▶ **Dataset excerpts**:
----

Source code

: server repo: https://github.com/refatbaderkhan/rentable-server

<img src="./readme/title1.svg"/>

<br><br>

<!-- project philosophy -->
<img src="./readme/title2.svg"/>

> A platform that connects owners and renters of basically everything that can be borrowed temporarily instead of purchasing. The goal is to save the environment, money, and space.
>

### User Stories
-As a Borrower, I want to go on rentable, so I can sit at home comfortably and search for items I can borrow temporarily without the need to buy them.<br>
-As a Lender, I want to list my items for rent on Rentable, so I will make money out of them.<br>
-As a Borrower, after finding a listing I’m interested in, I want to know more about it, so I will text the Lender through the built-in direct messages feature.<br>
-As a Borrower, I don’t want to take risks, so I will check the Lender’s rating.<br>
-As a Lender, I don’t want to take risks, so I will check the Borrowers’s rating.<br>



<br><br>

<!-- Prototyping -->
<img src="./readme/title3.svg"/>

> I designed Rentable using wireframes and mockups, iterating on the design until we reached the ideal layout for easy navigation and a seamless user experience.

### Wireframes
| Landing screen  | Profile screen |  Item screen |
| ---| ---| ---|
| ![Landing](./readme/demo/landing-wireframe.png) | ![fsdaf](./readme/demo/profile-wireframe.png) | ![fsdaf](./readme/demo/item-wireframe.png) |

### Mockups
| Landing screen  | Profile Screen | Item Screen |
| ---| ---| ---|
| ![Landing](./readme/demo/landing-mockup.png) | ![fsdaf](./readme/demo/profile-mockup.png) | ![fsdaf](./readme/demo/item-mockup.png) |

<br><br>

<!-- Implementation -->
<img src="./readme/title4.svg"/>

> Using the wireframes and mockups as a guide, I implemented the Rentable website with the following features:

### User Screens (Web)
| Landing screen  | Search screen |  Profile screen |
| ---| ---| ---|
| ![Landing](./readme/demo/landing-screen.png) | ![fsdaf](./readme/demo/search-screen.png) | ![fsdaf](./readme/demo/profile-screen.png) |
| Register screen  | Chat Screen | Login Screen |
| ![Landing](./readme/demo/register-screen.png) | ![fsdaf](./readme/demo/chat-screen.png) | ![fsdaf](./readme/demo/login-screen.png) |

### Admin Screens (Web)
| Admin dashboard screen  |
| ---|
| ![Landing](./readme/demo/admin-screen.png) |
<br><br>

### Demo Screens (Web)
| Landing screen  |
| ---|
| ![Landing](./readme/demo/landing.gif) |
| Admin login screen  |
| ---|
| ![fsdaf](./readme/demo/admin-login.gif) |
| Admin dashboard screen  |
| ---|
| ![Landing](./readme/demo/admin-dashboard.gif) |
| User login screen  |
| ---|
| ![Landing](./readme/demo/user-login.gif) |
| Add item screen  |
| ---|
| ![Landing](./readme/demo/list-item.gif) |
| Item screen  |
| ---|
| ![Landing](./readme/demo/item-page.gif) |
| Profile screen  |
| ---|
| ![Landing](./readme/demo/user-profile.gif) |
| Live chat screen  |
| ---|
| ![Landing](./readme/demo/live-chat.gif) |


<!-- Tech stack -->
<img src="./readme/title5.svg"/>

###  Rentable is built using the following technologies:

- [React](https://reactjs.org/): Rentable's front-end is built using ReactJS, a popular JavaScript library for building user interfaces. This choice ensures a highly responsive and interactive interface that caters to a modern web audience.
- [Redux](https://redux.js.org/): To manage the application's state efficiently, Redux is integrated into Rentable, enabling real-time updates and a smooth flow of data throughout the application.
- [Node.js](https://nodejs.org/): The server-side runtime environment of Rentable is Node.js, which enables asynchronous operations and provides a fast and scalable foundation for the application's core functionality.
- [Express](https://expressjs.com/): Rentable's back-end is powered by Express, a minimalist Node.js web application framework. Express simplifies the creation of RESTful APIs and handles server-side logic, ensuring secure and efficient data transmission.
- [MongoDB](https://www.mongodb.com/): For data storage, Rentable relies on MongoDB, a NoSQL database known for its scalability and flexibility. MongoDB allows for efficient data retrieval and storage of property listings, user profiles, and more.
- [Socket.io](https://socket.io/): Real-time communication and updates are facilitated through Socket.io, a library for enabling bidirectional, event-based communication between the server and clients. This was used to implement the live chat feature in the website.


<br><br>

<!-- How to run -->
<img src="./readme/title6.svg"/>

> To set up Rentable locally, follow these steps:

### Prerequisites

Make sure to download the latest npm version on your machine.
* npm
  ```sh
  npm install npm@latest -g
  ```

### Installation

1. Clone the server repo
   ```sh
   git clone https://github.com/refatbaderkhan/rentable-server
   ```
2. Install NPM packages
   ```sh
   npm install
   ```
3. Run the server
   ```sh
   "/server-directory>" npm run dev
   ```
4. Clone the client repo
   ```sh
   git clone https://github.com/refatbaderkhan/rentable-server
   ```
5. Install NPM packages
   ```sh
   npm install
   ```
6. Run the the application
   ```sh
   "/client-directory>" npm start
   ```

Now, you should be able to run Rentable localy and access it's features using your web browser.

----

Copy only the lines in the listing that contain "repo".

▶ **Answer section**:
: server repo: https://github.com/refatbaderkhan/rentable-server
1. Clone the server repo
4. Clone the client repo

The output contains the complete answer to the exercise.